Preserving the Harvest

Mary Meyers and Bob Burns skate near Garland, Wyo., on the Shoshone Project, 1935. From the Bath Collection collection at the Homesteader Museum.
Mary Meyers and Bob Burns skate near Garland, Wyo., on the Shoshone Project, 1935. From the Bath Collection collection at the Homesteader Museum.

Too often at WyoHistory.org when we publish articles about big events—elections won or lost, towns founded or abandoned, dams built, booms, busts and blizzards survived—we give time and space to the big picture but too seldom get down to actual stories of people’s lives.

Take, for example, UW Emeritus Professor of History Phil Roberts’s recent piece on publicly financed irrigation in Wyoming, titled Watering a Dry Land: Wyoming and Federal Irrigation. It’s a good overview of why the federal government got involved in irrigation: the projects took so much capital that early backers like Buffalo Bill Cody and his friends went broke.

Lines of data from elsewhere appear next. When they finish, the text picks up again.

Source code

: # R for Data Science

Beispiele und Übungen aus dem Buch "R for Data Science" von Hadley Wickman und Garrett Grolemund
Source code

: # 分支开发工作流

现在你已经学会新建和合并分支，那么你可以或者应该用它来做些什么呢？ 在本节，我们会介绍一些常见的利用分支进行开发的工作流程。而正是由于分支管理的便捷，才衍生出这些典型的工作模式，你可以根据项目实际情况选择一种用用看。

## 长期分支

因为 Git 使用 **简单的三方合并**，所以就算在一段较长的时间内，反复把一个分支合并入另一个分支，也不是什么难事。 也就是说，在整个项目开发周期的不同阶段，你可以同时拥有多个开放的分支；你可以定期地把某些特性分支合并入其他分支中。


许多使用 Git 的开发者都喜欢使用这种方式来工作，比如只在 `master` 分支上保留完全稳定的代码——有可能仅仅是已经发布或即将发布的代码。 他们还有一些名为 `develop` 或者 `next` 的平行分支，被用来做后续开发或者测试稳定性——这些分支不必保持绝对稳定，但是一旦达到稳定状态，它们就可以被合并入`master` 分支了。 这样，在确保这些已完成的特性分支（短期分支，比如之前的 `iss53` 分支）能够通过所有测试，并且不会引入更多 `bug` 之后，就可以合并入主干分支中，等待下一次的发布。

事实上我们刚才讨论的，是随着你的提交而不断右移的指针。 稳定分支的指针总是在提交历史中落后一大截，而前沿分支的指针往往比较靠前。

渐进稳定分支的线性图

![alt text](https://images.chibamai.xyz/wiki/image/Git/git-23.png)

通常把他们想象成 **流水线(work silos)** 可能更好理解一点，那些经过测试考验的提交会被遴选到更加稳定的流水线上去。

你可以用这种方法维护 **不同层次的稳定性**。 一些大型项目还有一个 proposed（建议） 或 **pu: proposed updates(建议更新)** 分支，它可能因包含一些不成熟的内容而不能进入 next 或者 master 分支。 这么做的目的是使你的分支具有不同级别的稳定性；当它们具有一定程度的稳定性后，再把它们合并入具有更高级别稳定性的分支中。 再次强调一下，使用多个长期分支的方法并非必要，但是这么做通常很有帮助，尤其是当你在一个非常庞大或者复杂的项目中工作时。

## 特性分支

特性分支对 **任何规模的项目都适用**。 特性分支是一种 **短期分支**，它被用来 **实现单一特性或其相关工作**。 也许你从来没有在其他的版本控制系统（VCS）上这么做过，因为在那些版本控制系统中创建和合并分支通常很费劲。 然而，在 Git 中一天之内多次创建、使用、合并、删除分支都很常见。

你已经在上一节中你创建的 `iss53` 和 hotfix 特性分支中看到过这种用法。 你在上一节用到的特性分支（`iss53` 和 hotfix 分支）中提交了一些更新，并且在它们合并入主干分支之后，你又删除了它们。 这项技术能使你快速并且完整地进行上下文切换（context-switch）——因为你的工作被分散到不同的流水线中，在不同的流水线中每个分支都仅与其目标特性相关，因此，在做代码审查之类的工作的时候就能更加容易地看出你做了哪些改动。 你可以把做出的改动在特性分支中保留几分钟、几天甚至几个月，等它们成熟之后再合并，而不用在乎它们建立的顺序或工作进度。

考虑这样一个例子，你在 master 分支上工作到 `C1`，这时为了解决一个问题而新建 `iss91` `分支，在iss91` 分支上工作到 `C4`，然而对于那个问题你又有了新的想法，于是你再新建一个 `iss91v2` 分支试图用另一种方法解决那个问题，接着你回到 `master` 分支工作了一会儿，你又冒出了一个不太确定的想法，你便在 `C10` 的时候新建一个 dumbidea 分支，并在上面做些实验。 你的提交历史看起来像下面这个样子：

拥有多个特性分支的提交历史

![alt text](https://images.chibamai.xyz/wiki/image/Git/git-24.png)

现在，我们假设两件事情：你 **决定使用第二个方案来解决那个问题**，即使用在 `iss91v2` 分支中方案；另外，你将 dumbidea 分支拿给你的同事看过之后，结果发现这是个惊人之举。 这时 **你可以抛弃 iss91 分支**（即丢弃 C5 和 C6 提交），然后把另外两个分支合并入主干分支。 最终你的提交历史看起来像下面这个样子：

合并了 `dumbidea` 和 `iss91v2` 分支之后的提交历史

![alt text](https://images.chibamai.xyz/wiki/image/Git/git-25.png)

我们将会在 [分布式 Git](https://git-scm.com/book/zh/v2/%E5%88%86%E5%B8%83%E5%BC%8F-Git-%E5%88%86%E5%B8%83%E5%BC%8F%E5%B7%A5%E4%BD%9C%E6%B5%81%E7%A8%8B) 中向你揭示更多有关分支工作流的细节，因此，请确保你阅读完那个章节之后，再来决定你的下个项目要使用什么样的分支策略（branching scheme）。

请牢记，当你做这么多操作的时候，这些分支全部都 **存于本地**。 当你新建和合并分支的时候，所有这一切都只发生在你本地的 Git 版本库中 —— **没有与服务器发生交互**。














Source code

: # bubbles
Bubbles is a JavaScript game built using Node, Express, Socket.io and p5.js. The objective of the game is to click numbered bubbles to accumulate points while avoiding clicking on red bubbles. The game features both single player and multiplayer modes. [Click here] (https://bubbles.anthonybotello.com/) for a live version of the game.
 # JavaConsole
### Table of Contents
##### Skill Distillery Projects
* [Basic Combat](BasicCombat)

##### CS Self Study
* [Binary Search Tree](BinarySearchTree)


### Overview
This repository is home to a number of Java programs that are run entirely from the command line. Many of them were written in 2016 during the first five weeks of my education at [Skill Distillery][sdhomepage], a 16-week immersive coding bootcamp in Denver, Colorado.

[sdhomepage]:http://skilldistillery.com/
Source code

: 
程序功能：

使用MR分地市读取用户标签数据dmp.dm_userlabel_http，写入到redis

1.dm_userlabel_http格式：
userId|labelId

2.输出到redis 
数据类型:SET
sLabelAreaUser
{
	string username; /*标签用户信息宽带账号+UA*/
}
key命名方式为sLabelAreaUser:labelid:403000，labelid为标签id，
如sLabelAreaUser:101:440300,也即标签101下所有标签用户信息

Congress eventually established the U.S. Reclamation Bureau in 1902 and the government began financing the projects. The town of Powell, Wyo., was founded in 1909 on the Shoshone Project, Wyoming’s largest, in the northern Bighorn Basin. Farming families took up the homesteads, grew beans, barley, corn and alfalfa, cleaned their ditches and made lives. Many of those families are there still—and Powell is still very much a farming town in sharp contrast to the tourist town of Cody, 25 miles away.

When you’re next up in that part of the state, set aside an hour or two for the Homesteader Museum in Powell, for an intimate feel of how those families lived over the last 111 years. It’s one of Wyoming’s small-museum gems.

And while you’re here, reading this, check out the 15-minute video “Canning, a Labor of Love,” produced by the museum, in which Dorothy Fross, Joyce Lynn and Ruby Hopkin reminisce about many decades of feeding big families. “Farm to table,” we like to say, but we too often forget the people sitting around those tables, and how their nourishment arrived.